Available data Start Marker

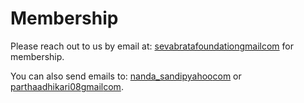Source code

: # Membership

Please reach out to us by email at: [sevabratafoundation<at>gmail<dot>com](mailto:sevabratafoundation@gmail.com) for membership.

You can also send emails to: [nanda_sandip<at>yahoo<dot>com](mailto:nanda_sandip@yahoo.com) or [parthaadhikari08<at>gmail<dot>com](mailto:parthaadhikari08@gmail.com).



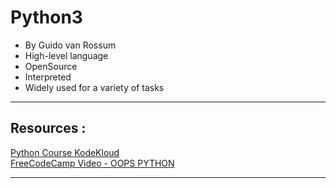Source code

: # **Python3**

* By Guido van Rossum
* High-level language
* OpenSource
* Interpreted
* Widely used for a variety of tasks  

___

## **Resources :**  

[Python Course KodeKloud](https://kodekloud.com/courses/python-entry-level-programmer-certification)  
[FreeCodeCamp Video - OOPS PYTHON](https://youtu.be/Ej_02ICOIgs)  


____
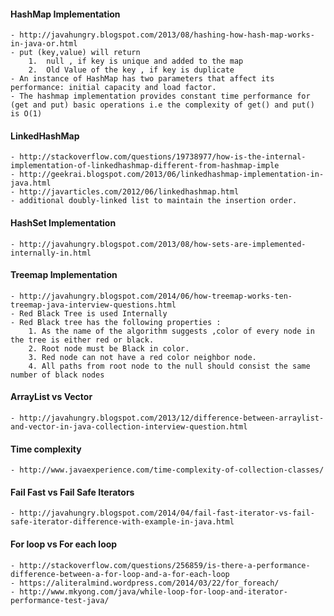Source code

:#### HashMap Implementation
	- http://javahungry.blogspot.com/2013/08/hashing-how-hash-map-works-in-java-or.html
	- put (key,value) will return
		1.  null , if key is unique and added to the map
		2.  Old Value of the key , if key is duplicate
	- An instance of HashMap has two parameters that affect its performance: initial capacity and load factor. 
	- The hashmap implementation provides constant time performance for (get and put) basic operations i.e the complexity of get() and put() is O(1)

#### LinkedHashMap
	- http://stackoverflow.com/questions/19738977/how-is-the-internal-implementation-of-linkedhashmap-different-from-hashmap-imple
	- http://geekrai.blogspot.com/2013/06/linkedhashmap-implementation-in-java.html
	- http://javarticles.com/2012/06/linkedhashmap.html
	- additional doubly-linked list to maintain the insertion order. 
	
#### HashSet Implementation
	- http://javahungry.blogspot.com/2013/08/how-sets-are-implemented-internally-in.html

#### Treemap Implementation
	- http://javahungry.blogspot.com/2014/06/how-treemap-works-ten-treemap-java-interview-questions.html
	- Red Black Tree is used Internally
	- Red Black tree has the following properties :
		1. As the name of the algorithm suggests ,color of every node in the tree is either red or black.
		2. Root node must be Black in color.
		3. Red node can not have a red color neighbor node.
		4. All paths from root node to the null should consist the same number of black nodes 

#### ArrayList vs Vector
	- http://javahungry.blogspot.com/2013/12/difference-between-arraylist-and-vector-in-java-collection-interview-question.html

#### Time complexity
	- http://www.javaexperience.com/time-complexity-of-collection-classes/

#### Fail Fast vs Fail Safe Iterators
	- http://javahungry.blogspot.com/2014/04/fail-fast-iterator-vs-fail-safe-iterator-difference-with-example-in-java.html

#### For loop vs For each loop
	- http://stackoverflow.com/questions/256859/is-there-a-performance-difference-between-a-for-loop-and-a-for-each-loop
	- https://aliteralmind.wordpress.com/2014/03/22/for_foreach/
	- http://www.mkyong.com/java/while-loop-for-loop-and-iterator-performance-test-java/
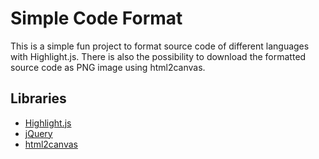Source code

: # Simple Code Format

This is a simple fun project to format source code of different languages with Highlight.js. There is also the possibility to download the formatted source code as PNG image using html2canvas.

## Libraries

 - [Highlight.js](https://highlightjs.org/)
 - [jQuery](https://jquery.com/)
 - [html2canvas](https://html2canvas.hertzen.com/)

Available data End Marker

Exercise description ▸
Each line of the data that holds "javahungry" should be reported.

Exercise result ▸
	- http://javahungry.blogspot.com/2013/08/hashing-how-hash-map-works-in-java-or.html
	- http://javahungry.blogspot.com/2013/08/how-sets-are-implemented-internally-in.html
	- http://javahungry.blogspot.com/2014/06/how-treemap-works-ten-treemap-java-interview-questions.html
	- http://javahungry.blogspot.com/2013/12/difference-between-arraylist-and-vector-in-java-collection-interview-question.html
	- http://javahungry.blogspot.com/2014/04/fail-fast-iterator-vs-fail-safe-iterator-difference-with-example-in-java.html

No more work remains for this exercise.